**What you are asked to do**
Where the records below have a line with "patch", that line is to be copied.

**Data provided**

= = = =

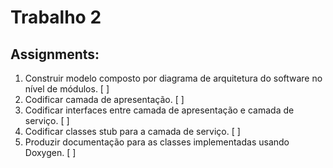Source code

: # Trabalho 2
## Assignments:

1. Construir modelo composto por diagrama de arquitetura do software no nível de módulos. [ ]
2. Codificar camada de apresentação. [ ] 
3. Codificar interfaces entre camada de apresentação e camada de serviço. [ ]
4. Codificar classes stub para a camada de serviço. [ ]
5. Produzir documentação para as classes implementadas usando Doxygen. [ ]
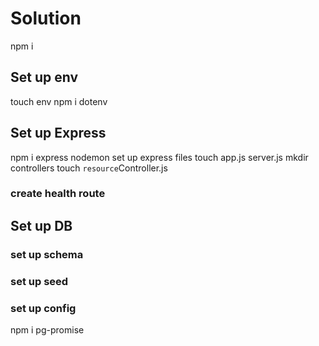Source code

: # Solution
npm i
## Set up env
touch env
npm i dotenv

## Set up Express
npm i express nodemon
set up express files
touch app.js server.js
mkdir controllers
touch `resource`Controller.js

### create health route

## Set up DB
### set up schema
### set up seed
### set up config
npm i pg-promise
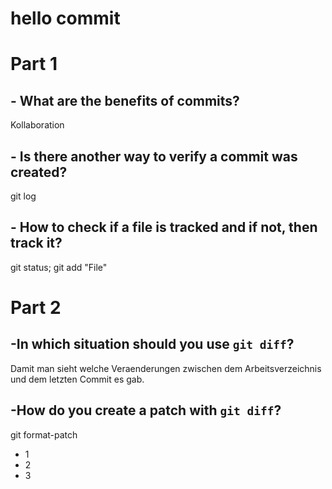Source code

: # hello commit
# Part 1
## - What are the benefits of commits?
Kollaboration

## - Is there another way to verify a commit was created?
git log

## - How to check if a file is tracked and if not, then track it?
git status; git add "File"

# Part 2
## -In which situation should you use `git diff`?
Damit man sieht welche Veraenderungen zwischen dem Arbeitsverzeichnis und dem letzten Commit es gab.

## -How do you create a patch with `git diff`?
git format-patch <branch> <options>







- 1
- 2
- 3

= = = =

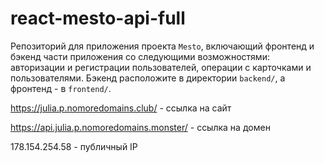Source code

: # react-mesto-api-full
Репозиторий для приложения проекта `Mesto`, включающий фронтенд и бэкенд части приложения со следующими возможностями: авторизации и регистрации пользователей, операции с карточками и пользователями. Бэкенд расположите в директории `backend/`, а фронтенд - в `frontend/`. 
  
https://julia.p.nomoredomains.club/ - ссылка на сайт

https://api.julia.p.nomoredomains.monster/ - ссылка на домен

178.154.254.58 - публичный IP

= = = =

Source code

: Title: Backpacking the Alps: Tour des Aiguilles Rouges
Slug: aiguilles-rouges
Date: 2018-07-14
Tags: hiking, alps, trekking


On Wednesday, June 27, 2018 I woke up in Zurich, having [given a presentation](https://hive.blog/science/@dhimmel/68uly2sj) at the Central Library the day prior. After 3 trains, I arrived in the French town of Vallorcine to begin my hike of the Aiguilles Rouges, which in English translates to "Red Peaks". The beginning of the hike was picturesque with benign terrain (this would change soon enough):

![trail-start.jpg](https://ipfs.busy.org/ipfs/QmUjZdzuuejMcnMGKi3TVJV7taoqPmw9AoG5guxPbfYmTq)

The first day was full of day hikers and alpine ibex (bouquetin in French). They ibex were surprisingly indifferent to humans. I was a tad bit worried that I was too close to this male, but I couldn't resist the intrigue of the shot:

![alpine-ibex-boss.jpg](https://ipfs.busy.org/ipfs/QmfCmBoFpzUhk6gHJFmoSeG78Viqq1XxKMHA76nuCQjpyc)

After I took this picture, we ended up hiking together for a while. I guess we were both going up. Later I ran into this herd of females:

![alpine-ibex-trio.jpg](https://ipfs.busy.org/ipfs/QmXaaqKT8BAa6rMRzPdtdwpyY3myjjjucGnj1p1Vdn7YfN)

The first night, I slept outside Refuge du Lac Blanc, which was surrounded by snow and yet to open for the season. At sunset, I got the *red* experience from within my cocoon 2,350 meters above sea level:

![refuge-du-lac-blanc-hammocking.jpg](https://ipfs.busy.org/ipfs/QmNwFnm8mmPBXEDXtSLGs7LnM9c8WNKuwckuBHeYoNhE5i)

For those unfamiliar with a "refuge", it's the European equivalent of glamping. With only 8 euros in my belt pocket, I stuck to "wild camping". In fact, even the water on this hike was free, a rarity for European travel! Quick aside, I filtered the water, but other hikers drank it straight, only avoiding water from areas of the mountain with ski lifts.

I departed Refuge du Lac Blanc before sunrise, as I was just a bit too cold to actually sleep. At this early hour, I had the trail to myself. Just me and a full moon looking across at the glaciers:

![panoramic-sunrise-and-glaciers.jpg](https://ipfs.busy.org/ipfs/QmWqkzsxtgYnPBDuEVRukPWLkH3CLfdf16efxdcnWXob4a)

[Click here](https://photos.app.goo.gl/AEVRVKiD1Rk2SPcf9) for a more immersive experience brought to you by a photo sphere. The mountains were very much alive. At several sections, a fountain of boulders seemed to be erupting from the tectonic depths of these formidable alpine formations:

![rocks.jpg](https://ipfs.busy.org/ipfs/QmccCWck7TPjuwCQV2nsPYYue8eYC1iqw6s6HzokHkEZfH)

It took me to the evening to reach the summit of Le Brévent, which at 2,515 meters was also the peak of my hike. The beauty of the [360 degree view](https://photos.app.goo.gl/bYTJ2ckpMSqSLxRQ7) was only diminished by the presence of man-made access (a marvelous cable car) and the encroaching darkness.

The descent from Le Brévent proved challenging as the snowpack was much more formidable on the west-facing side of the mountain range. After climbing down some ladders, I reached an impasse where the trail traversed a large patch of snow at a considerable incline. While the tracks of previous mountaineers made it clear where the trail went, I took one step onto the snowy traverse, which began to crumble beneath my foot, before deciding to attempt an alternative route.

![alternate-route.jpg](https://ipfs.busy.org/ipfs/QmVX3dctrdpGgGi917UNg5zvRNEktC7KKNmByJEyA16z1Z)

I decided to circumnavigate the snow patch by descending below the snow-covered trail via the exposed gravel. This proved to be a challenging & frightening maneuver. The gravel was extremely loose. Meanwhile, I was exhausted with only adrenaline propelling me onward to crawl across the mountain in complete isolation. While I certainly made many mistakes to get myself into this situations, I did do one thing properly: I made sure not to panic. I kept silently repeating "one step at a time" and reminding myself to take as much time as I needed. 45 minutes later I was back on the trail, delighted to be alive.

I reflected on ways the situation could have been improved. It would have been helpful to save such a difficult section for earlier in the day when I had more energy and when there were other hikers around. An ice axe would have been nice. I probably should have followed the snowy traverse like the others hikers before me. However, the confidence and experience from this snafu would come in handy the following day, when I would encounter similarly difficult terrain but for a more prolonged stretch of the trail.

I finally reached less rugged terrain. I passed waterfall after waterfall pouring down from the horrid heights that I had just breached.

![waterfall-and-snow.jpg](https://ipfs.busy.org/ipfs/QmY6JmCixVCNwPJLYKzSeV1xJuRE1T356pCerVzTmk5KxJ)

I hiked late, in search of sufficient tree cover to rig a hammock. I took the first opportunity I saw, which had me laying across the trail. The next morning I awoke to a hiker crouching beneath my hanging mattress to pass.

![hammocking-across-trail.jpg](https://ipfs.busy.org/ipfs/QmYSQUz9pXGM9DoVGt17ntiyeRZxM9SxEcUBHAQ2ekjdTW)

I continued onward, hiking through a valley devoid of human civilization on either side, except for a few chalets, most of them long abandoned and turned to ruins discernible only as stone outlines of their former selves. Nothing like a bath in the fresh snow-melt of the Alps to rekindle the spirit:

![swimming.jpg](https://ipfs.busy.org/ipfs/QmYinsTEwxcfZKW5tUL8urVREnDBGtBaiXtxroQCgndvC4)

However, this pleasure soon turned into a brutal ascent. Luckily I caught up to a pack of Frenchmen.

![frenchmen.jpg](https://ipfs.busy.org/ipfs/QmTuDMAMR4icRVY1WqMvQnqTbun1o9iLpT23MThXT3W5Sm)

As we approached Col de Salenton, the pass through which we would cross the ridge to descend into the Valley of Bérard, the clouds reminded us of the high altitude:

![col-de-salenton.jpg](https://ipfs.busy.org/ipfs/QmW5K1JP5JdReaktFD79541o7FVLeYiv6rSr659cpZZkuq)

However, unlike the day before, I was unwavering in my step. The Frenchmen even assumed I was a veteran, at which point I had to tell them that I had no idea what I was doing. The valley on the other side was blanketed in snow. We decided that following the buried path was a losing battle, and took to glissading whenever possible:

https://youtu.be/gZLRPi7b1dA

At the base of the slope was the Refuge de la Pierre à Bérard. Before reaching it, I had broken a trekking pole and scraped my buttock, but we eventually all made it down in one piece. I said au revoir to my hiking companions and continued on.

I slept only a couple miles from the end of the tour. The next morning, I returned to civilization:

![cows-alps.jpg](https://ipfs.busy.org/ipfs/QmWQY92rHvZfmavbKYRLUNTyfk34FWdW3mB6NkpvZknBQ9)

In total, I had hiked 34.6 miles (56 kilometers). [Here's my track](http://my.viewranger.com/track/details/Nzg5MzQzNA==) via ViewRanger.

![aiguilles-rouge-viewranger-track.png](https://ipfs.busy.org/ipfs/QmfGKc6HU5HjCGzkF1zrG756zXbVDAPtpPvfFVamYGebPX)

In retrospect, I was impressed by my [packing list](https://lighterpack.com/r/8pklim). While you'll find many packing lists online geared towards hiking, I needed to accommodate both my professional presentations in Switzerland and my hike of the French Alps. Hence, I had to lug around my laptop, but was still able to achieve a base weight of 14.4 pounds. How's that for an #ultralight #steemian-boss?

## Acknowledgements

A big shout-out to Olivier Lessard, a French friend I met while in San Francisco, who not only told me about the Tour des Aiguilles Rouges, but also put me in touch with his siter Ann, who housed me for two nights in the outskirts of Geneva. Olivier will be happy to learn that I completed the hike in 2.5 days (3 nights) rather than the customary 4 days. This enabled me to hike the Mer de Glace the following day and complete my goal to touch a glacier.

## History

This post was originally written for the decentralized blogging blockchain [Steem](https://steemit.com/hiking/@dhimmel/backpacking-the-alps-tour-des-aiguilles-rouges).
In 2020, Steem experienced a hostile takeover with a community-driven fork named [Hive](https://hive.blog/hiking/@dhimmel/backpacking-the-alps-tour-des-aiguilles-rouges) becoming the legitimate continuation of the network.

= = = =

**Written reply**
## -How do you create a patch with `git diff`?
git format-patch <branch> <options>
The descent from Le Brévent proved challenging as the snowpack was much more formidable on the west-facing side of the mountain range. After climbing down some ladders, I reached an impasse where the trail traversed a large patch of snow at a considerable incline. While the tracks of previous mountaineers made it clear where the trail went, I took one step onto the snowy traverse, which began to crumble beneath my foot, before deciding to attempt an alternative route.
I decided to circumnavigate the snow patch by descending below the snow-covered trail via the exposed gravel. This proved to be a challenging & frightening maneuver. The gravel was extremely loose. Meanwhile, I was exhausted with only adrenaline propelling me onward to crawl across the mountain in complete isolation. While I certainly made many mistakes to get myself into this situations, I did do one thing properly: I made sure not to panic. I kept silently repeating "one step at a time" and reminding myself to take as much time as I needed. 45 minutes later I was back on the trail, delighted to be alive.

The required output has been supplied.